**Work task**
Filter the entries for lines with the word "feeds".

====

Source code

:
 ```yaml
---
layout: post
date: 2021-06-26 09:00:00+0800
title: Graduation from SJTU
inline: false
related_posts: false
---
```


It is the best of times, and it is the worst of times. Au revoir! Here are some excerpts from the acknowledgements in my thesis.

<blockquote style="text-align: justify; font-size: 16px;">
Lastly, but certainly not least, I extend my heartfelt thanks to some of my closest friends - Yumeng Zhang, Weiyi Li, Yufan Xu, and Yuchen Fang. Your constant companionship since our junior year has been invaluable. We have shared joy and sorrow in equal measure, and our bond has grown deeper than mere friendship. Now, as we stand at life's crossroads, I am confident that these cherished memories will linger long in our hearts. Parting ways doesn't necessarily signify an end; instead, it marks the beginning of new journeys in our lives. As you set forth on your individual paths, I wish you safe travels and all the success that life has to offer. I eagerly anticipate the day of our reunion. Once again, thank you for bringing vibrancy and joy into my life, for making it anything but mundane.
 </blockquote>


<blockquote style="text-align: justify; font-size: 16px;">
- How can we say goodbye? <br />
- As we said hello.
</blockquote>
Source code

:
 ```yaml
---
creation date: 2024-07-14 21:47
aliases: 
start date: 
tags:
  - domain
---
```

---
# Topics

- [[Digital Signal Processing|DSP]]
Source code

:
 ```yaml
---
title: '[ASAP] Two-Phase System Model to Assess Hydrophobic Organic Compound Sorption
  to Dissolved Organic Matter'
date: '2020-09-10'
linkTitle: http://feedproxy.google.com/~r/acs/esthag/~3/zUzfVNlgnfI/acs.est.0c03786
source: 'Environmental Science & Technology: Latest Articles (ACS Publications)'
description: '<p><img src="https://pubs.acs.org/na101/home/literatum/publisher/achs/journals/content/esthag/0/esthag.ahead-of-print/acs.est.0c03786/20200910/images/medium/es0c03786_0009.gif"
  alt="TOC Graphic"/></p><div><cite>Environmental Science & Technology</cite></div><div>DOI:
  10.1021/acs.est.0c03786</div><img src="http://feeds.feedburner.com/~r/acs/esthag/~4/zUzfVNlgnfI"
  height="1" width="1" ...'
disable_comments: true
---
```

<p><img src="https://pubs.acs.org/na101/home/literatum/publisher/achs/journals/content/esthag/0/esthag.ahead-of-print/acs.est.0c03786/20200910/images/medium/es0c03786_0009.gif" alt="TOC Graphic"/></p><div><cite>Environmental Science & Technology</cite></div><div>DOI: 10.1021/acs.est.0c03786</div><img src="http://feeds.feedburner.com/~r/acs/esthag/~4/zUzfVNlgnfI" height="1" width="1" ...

====

**Task result**
  10.1021/acs.est.0c03786</div><img src="http://feeds.feedburner.com/~r/acs/esthag/~4/zUzfVNlgnfI"
<p><img src="https://pubs.acs.org/na101/home/literatum/publisher/achs/journals/content/esthag/0/esthag.ahead-of-print/acs.est.0c03786/20200910/images/medium/es0c03786_0009.gif" alt="TOC Graphic"/></p><div><cite>Environmental Science & Technology</cite></div><div>DOI: 10.1021/acs.est.0c03786</div><img src="http://feeds.feedburner.com/~r/acs/esthag/~4/zUzfVNlgnfI" height="1" width="1" ...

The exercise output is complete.